What you will do ::
Only one stretch of the data below should be repeated: the lines from the line containing "Voici les travaux" through the line containing "- [Laboratoire 1](TP1/README.md)", inclusive, exactly as they are.

Dataset ::
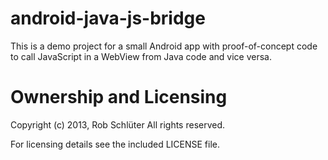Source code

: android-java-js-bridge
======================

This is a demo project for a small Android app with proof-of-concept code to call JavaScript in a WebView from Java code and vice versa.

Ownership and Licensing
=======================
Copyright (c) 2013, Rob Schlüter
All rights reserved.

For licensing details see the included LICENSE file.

--

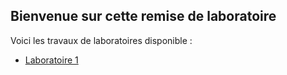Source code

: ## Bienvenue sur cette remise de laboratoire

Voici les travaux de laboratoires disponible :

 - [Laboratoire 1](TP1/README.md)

Result of this exercise ::
Voici les travaux de laboratoires disponible :

 - [Laboratoire 1](TP1/README.md)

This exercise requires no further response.